WHAT YOU HAVE TO DO
Only these lines of the data below are wanted: the one with "backup / desfazer alterações", the one with "raíz, pasta|diretório inicial]", and any lines between them, each repeated exactly.

EXTRACTED INFORMATION

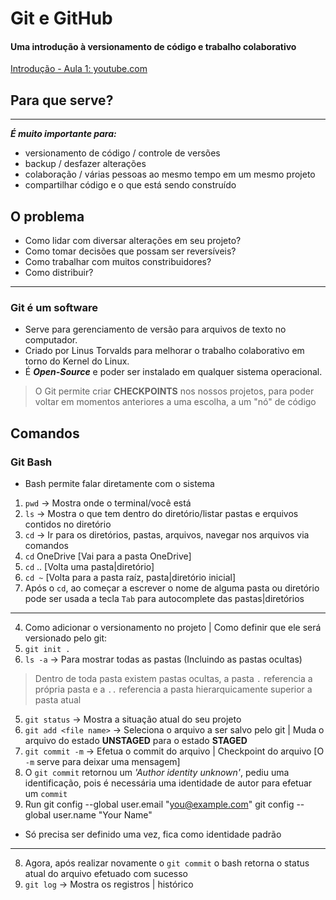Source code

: # Git e GitHub
#### Uma introdução à versionamento de código e trabalho colaborativo
[Introdução - Aula 1: youtube.com](https://www.youtube.com/watch?v=napLViBKAtA&list=PLvlkVRRKOYFQ3cfYPjLeQ0KvrQ8bG5H11)

## Para que serve?
***
***É muito importante para:***

* versionamento de código / controle de versões
* backup / desfazer alterações
* colaboração / várias pessoas ao mesmo tempo em um mesmo projeto
* compartilhar código e o que está sendo construído

## O problema

- Como lidar com diversar alterações em seu projeto?
- Como tomar decisões que possam ser reversíveis?
- Como trabalhar com muitos constribuidores?
- Como distribuir?
---

### Git é um software
* Serve para gerenciamento de versão para arquivos de texto no computador.
* Criado por Linus Torvalds para melhorar o trabalho colaborativo em torno do Kernel do Linux.
* É **_Open-Source_** e poder ser instalado em qualquer sistema operacional.

> O Git permite criar **CHECKPOINTS** nos nossos projetos, para poder voltar em momentos anteriores a uma escolha, a um "nó" de código

## Comandos

### Git Bash 

* Bash permite falar diretamente com o sistema

1. `pwd` -> Mostra onde o terminal/você está
2. `ls` -> Mostra o que tem dentro do diretório/listar pastas e erquivos contidos no diretório
3. `cd` -> Ir para os diretórios, pastas, arquivos, navegar nos arquivos via comandos
  1. `cd` OneDrive [Vai para a pasta OneDrive]
  2. `cd` .. [Volta uma pasta|diretório]
  3. `cd ~` [Volta para a pasta raíz, pasta|diretório inicial]
  4. Após o `cd`, ao começar a escrever o nome de alguma pasta ou diretório pode ser usada a tecla `Tab` para autocomplete das pastas|diretórios
---
4. Como adicionar o versionamento no projeto | Como definir que ele será versionado pelo git:
  1. `git init .`
  2. `ls -a` -> Para mostrar todas as pastas (Incluindo as pastas ocultas)
  > Dentro de toda pasta existem pastas ocultas, a pasta `.` referencia a própria pasta e a `..` referencia a pasta hierarquicamente superior a pasta atual

5. `git status` -> Mostra a situação atual do seu projeto
6. `git add <file name>` -> Seleciona o arquivo a ser salvo pelo git | Muda o arquivo do estado **UNSTAGED** para o estado **STAGED**
7. `git commit -m` -> Efetua o commit do arquivo | Checkpoint do arquivo [O `-m` serve para deixar uma mensagem]
  1. O `git commit` retornou um _'Author identity unknown'_, pediu uma identificação, pois é necessária uma identidade de autor para efetuar um `commit`
  2. Run
git config --global user.email "you@example.com"
git config --global user.name "Your Name"
* Só precisa ser definido uma vez, fica como identidade padrão
---
8. Agora, após realizar novamente o `git commit` o bash retorna o status atual do arquivo efetuado com sucesso
9. `git log` -> Mostra os registros | histórico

SOLUTION FOR THIS EXERCISE
* backup / desfazer alterações
* colaboração / várias pessoas ao mesmo tempo em um mesmo projeto
* compartilhar código e o que está sendo construído

## O problema

- Como lidar com diversar alterações em seu projeto?
- Como tomar decisões que possam ser reversíveis?
- Como trabalhar com muitos constribuidores?
- Como distribuir?
---

### Git é um software
* Serve para gerenciamento de versão para arquivos de texto no computador.
* Criado por Linus Torvalds para melhorar o trabalho colaborativo em torno do Kernel do Linux.
* É **_Open-Source_** e poder ser instalado em qualquer sistema operacional.

> O Git permite criar **CHECKPOINTS** nos nossos projetos, para poder voltar em momentos anteriores a uma escolha, a um "nó" de código

## Comandos

### Git Bash 

* Bash permite falar diretamente com o sistema

1. `pwd` -> Mostra onde o terminal/você está
2. `ls` -> Mostra o que tem dentro do diretório/listar pastas e erquivos contidos no diretório
3. `cd` -> Ir para os diretórios, pastas, arquivos, navegar nos arquivos via comandos
  1. `cd` OneDrive [Vai para a pasta OneDrive]
  2. `cd` .. [Volta uma pasta|diretório]
  3. `cd ~` [Volta para a pasta raíz, pasta|diretório inicial]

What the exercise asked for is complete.